» Action item
The expected response is a copy of every line in the entries below that includes the word "Erlaubnis".
= Beginning of Section =
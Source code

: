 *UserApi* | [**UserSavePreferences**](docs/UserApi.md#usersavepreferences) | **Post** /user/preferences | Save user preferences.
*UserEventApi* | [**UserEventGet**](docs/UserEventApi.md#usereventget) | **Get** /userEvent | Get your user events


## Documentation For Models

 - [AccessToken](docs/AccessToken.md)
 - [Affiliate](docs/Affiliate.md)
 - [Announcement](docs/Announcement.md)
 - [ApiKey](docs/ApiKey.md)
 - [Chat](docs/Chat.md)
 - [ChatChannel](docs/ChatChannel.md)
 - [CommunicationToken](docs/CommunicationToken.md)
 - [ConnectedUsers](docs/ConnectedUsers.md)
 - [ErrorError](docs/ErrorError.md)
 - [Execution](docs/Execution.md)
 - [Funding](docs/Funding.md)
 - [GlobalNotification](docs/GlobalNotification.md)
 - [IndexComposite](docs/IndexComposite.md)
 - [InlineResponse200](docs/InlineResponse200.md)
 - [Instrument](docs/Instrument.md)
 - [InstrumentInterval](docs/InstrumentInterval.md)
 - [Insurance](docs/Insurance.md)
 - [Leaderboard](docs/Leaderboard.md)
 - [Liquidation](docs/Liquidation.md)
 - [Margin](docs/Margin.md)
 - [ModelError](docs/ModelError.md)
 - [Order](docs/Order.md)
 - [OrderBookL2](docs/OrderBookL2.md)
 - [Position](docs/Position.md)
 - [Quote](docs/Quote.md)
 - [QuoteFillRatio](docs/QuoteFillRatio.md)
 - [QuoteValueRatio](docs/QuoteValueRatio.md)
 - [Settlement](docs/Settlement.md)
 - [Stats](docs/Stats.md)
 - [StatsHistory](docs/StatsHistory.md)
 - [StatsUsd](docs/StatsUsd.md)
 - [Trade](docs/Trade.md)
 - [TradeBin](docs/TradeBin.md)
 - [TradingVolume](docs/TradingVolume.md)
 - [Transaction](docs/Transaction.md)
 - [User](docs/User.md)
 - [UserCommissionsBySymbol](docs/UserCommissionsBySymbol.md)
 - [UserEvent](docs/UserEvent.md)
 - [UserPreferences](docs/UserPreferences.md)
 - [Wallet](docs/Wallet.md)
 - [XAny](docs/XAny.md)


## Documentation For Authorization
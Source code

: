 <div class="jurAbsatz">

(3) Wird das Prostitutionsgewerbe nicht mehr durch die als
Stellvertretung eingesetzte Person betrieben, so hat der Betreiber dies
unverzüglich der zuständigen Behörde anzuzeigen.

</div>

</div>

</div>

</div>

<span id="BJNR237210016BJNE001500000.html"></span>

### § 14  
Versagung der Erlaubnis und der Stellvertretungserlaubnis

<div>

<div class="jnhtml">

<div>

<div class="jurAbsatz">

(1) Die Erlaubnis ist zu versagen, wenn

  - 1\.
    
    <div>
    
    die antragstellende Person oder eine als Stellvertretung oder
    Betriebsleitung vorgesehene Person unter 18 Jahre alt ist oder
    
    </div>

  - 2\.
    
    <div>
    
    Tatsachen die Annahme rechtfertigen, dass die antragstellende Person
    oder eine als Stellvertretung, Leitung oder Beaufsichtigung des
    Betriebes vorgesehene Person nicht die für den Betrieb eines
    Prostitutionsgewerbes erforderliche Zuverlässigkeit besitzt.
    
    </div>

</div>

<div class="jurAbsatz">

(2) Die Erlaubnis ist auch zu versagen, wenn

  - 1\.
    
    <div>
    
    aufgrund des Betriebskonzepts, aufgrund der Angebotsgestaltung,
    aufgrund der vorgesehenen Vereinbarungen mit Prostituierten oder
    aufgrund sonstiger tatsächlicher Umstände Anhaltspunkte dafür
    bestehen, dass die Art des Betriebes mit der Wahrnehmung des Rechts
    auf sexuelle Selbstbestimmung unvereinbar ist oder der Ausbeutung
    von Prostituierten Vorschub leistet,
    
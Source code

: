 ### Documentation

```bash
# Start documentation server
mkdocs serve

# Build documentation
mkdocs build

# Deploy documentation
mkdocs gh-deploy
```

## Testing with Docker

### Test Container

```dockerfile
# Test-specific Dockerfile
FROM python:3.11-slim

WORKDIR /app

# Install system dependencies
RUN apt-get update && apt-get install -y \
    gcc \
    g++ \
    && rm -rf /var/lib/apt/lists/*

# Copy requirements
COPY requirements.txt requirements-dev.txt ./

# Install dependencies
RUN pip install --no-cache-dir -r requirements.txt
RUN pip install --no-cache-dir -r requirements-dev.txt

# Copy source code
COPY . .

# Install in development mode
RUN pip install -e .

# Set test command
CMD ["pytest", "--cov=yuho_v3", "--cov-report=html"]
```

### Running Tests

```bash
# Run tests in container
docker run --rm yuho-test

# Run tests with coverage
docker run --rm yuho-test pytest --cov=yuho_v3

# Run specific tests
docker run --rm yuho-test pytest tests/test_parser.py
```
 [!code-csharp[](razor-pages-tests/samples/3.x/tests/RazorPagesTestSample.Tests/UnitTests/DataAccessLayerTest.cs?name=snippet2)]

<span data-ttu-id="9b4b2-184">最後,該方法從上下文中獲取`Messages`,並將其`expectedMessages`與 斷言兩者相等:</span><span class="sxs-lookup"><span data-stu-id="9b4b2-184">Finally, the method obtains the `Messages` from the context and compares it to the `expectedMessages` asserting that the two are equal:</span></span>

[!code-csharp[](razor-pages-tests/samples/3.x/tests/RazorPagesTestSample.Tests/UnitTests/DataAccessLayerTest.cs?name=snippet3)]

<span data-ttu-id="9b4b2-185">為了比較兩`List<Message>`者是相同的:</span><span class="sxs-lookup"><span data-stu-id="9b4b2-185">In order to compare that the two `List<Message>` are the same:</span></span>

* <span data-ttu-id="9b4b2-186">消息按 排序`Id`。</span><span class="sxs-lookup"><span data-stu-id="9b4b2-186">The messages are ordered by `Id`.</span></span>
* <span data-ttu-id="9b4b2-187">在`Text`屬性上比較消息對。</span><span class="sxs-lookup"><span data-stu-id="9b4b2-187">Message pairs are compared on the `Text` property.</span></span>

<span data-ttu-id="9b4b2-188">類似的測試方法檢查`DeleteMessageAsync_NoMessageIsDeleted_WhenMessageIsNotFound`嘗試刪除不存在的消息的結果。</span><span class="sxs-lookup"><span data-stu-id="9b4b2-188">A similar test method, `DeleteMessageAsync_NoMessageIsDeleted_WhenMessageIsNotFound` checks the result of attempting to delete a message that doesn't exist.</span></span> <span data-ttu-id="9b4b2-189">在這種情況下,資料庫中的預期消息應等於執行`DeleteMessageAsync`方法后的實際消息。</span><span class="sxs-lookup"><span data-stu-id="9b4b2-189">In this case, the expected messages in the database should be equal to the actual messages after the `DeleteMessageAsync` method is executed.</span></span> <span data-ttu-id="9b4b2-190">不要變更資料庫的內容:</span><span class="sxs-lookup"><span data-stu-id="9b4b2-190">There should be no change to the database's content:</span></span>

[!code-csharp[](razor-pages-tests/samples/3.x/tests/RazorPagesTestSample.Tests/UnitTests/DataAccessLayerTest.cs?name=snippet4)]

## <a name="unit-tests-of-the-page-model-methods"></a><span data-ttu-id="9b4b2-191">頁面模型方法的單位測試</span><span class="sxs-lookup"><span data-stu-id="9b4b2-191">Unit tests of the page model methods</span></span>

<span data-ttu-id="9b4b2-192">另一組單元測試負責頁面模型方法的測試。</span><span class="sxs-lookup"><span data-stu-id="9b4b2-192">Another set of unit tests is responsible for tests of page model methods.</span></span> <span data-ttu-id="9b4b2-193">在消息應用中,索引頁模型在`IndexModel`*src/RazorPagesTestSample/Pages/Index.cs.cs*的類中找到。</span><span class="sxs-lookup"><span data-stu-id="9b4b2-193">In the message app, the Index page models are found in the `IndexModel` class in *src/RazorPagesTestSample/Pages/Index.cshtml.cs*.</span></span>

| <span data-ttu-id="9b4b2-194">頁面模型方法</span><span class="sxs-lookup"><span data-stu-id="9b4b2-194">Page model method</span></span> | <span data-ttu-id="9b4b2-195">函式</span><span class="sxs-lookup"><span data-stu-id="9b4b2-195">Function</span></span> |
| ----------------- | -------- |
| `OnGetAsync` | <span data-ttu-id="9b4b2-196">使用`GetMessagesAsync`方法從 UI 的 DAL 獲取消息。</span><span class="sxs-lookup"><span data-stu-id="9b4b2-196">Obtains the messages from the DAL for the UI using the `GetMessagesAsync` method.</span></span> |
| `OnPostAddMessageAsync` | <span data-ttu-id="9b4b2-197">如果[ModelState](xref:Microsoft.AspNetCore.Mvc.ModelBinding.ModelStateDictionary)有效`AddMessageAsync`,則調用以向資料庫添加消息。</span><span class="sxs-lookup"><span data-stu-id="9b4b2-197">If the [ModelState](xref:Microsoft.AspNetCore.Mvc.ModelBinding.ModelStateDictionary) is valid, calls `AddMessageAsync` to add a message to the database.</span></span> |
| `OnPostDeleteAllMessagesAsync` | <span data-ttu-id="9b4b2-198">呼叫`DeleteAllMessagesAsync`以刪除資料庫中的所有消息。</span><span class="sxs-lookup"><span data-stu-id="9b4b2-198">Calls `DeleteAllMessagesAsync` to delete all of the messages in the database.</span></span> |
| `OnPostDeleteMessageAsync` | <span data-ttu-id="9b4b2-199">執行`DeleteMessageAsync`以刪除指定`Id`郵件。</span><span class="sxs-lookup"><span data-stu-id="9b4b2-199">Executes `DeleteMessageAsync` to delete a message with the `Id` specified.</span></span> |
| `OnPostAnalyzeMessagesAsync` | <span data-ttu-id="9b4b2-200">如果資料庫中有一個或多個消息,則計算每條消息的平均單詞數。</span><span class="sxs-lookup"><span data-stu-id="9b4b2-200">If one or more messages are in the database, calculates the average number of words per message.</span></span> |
= End of Section =
» Exercise output
Versagung der Erlaubnis und der Stellvertretungserlaubnis
(1) Die Erlaubnis ist zu versagen, wenn
(2) Die Erlaubnis ist auch zu versagen, wenn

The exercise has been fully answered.